→ EXERCISE DIRECTIONS
The reply should be a single number: the count of lines below that contain the word "JSON".

(RECORDED DATA Opens)

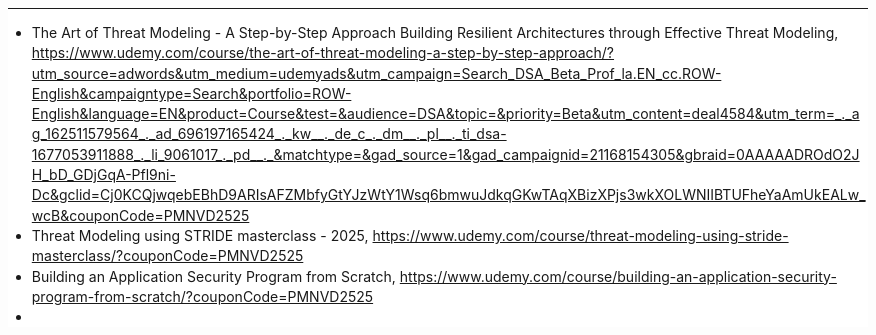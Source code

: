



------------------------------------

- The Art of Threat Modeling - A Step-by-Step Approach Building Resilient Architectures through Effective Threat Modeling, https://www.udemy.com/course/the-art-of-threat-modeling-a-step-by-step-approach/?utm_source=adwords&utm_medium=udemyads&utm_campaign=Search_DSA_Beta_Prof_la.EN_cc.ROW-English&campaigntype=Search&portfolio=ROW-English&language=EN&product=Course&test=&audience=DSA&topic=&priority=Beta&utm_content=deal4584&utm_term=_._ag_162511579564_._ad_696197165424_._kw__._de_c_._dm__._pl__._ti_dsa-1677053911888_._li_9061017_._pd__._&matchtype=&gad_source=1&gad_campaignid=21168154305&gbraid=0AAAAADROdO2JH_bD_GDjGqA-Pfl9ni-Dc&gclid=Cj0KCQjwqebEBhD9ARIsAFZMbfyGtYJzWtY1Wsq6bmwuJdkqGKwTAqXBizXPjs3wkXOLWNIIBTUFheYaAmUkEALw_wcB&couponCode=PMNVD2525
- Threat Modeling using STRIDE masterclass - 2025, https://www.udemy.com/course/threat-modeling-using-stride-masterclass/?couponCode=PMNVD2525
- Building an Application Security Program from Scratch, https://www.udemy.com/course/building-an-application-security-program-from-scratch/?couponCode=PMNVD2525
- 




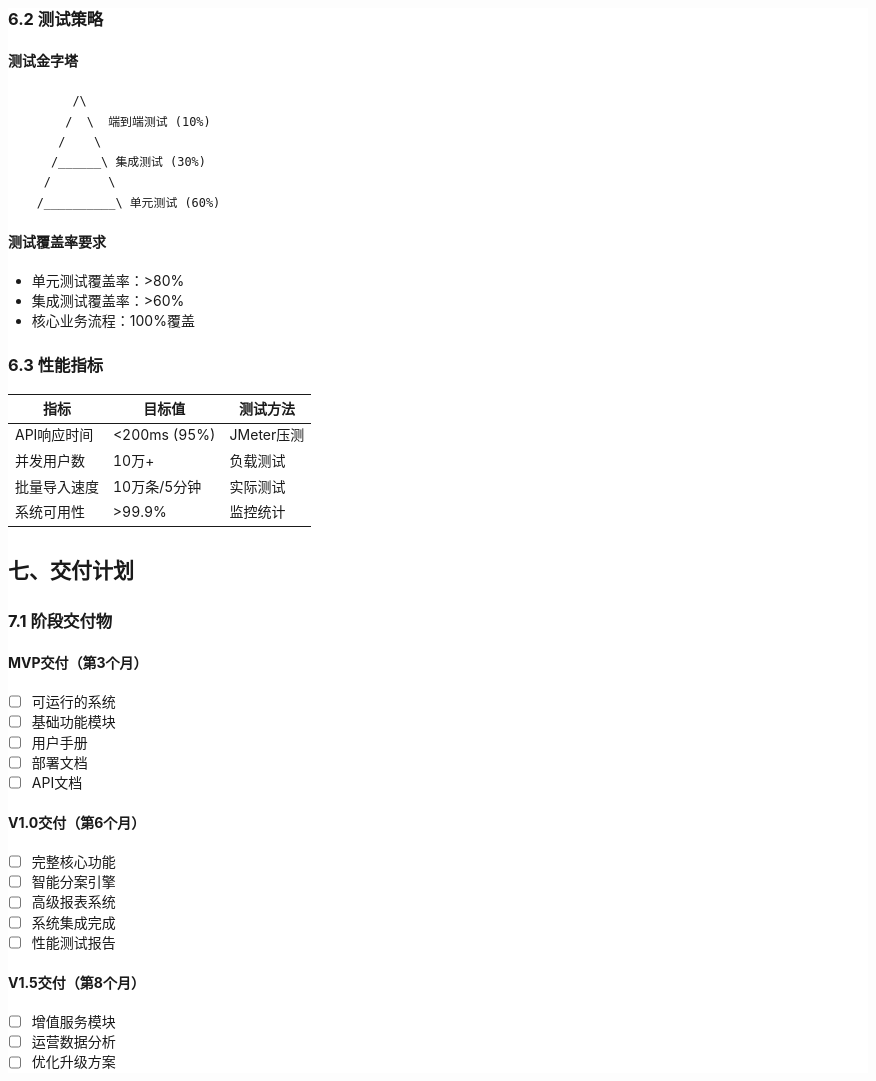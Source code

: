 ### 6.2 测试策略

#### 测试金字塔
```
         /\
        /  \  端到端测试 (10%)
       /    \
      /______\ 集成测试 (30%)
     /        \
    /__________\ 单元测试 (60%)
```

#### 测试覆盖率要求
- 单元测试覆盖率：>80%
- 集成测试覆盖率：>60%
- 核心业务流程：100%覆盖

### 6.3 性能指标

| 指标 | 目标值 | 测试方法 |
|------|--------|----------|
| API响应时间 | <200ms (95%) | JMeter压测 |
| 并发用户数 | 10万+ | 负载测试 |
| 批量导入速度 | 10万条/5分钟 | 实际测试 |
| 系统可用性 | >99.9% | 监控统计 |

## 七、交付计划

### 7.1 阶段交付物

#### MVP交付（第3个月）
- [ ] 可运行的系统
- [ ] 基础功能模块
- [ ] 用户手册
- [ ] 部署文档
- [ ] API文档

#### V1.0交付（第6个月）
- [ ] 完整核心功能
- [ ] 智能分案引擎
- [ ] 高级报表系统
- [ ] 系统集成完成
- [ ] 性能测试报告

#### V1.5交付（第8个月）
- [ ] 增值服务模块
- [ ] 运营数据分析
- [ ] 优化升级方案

(RECORDED DATA Closes)
(RECORDED DATA Opens)

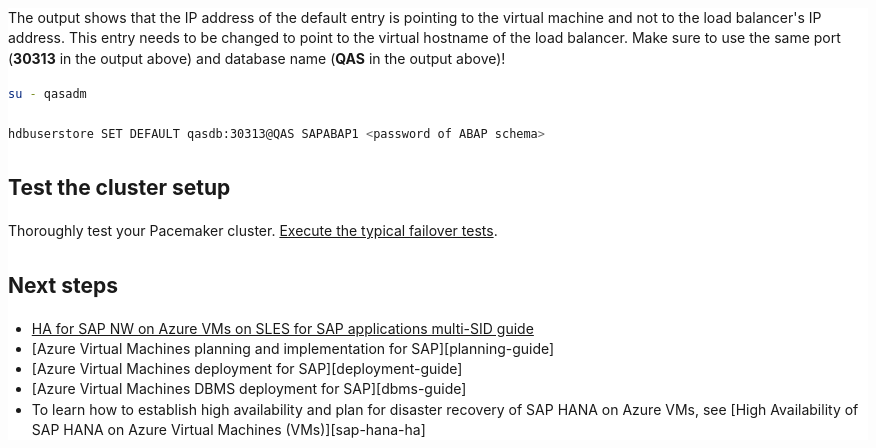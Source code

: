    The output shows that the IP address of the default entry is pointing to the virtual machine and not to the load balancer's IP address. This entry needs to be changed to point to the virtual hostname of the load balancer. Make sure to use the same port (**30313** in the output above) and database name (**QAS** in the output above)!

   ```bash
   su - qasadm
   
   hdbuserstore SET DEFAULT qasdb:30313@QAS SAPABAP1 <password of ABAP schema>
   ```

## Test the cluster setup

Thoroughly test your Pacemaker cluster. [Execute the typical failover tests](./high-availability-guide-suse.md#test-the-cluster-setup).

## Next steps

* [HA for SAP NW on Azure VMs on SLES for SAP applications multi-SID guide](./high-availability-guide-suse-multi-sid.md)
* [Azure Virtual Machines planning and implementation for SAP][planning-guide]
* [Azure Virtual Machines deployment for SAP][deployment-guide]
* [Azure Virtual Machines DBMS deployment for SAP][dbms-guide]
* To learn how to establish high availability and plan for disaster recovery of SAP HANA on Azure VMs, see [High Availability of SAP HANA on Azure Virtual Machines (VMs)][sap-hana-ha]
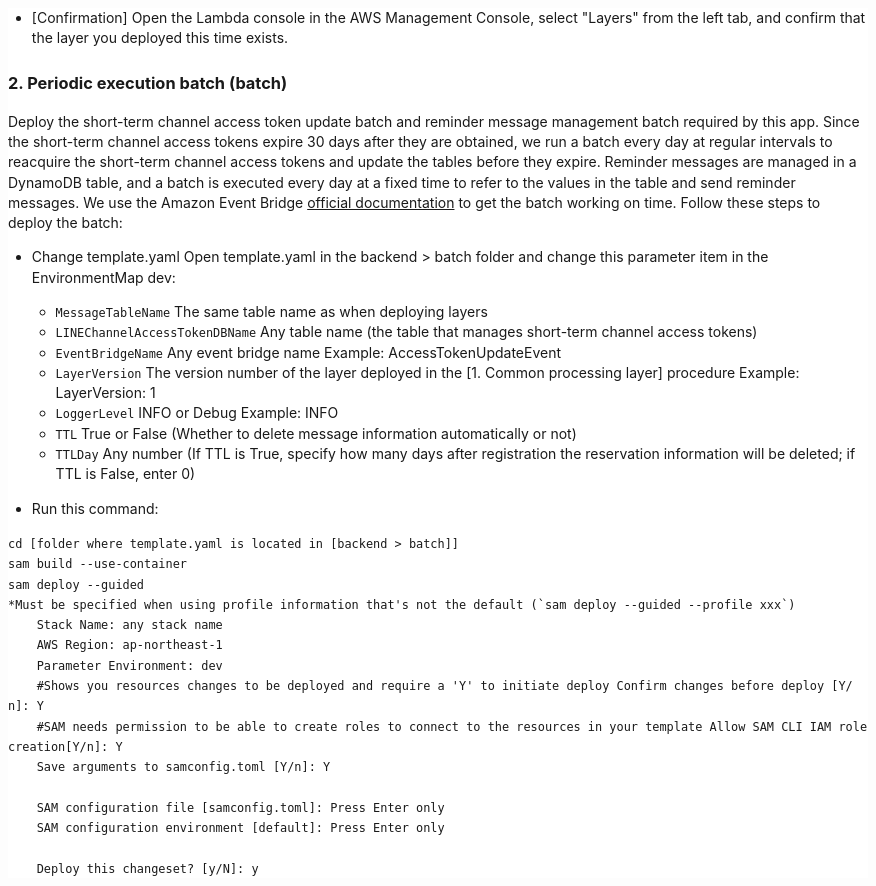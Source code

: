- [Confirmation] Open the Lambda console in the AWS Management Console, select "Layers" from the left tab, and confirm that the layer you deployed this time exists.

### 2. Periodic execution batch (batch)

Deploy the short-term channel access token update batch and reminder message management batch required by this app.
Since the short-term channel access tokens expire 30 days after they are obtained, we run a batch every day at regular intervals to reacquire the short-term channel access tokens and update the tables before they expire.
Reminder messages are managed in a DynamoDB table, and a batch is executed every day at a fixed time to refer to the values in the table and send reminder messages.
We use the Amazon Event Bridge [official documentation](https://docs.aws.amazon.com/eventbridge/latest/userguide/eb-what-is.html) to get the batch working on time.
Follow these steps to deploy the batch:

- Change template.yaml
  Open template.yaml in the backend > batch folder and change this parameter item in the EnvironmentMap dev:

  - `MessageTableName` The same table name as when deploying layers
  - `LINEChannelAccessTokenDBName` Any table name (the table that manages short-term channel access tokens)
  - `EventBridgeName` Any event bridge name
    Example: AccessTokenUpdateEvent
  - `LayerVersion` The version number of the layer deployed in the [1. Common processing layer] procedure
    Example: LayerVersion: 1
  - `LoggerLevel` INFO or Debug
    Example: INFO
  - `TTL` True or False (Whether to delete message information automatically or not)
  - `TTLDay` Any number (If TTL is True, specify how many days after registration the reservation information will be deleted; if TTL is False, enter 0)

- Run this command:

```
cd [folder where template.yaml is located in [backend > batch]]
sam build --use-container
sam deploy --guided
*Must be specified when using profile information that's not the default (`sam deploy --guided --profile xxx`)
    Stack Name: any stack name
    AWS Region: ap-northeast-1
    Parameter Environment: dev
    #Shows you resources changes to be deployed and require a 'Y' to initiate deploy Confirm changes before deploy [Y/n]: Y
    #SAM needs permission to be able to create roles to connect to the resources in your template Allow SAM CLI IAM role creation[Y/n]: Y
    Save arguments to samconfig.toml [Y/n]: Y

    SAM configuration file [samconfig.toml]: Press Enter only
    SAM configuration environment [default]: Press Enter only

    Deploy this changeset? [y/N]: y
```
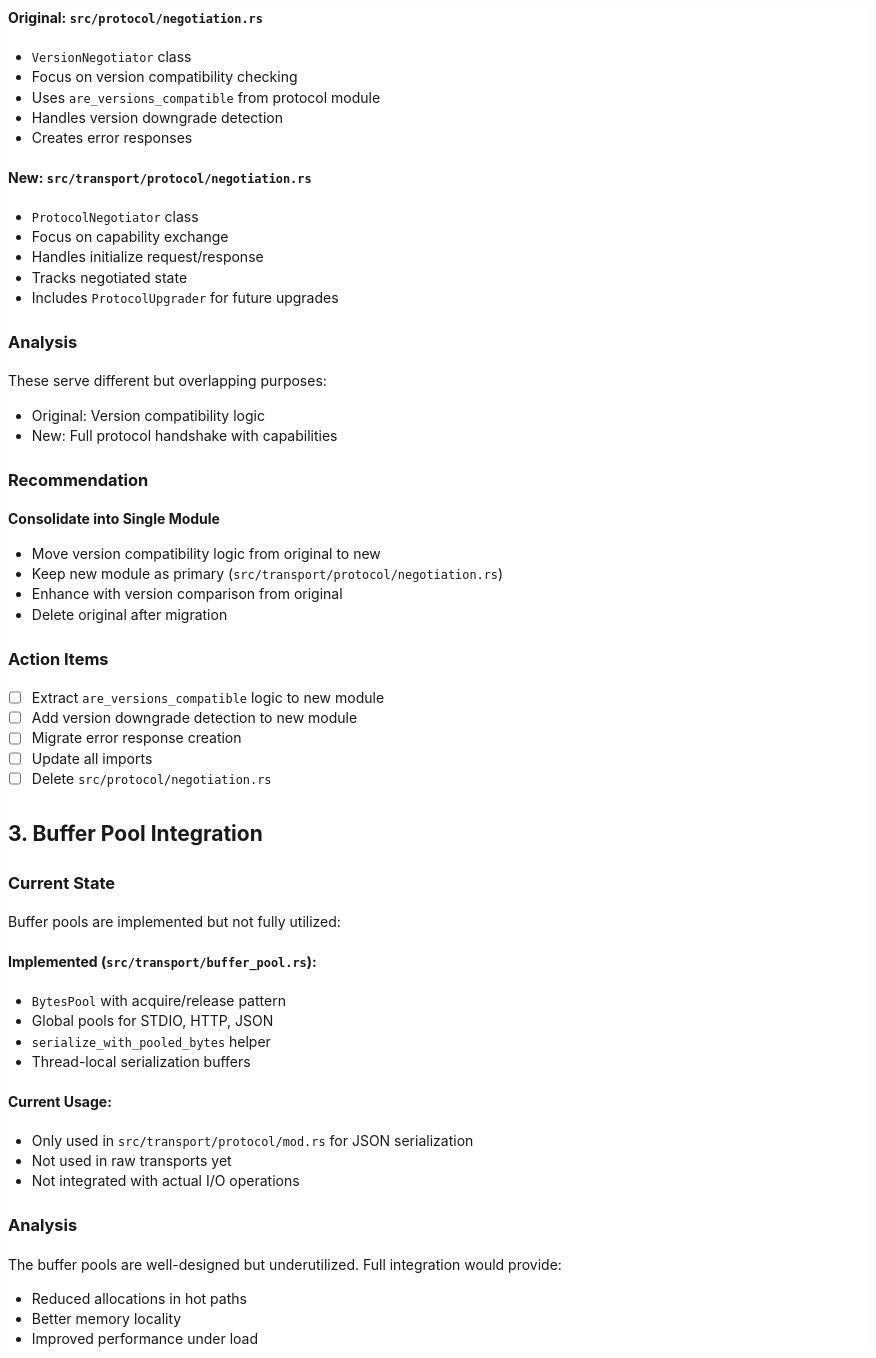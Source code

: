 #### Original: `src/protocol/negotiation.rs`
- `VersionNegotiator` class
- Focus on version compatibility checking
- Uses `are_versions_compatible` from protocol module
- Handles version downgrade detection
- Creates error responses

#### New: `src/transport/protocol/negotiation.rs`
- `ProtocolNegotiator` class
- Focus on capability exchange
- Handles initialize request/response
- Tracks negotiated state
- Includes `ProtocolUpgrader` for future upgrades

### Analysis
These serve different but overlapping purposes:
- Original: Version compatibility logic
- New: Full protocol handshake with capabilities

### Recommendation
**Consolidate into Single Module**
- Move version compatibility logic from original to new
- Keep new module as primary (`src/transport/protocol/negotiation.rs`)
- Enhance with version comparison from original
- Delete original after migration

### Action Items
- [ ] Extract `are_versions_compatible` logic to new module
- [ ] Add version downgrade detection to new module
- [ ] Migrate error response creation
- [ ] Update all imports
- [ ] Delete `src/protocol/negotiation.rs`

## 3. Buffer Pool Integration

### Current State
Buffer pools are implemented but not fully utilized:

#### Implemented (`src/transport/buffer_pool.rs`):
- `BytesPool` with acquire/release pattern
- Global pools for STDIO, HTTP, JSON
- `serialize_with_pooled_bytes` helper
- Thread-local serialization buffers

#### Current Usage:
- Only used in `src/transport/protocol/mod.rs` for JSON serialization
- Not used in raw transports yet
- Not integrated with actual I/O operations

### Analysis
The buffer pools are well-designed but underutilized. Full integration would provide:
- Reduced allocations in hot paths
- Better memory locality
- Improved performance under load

(RECORDED DATA Closes)
(RECORDED DATA Opens)

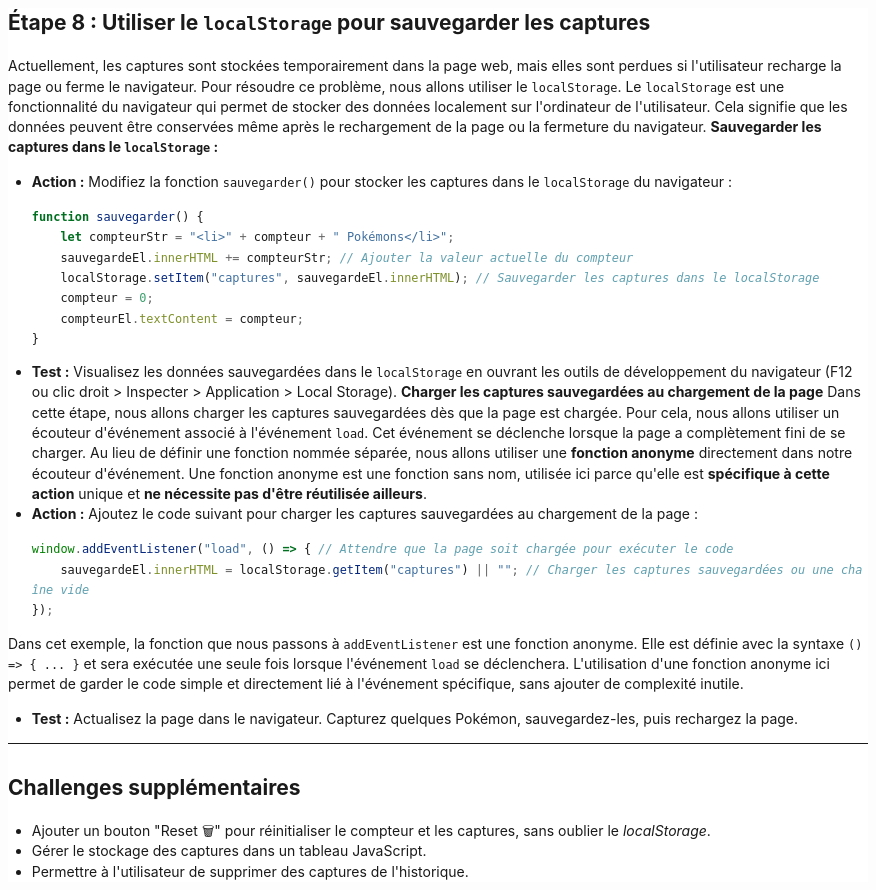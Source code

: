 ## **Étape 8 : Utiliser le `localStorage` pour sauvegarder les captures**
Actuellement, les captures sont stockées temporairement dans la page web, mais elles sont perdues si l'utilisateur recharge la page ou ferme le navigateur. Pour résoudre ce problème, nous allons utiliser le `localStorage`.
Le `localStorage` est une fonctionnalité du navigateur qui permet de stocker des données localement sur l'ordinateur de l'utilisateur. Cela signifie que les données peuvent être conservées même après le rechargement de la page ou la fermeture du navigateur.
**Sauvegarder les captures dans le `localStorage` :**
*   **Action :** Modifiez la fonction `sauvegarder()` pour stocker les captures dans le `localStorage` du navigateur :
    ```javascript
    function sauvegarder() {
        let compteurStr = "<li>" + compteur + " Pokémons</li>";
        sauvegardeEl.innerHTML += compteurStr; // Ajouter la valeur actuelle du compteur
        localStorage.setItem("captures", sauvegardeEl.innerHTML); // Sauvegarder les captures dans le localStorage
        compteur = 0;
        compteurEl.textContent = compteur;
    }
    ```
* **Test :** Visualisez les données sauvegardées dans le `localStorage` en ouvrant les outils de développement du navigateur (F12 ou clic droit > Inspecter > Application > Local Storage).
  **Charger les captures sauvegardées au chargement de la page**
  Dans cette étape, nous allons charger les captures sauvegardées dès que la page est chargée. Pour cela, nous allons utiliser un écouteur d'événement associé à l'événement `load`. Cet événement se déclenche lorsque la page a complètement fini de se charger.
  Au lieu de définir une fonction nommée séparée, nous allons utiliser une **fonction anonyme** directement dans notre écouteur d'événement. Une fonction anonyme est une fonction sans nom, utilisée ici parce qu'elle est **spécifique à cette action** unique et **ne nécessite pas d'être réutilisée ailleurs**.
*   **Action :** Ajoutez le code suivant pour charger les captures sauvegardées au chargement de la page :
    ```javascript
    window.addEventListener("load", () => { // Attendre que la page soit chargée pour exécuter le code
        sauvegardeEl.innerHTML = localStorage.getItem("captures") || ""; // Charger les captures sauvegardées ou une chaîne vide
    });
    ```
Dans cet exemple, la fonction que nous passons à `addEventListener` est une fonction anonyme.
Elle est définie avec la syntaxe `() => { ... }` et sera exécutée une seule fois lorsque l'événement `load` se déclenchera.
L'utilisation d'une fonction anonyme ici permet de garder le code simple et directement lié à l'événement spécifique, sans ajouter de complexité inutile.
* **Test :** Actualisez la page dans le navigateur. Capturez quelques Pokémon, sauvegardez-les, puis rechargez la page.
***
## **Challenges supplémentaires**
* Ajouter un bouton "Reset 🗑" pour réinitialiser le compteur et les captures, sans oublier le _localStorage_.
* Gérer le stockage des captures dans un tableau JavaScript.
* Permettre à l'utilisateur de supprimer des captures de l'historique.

(RECORDED DATA Closes)

→ RESULT FOR THIS TASK
2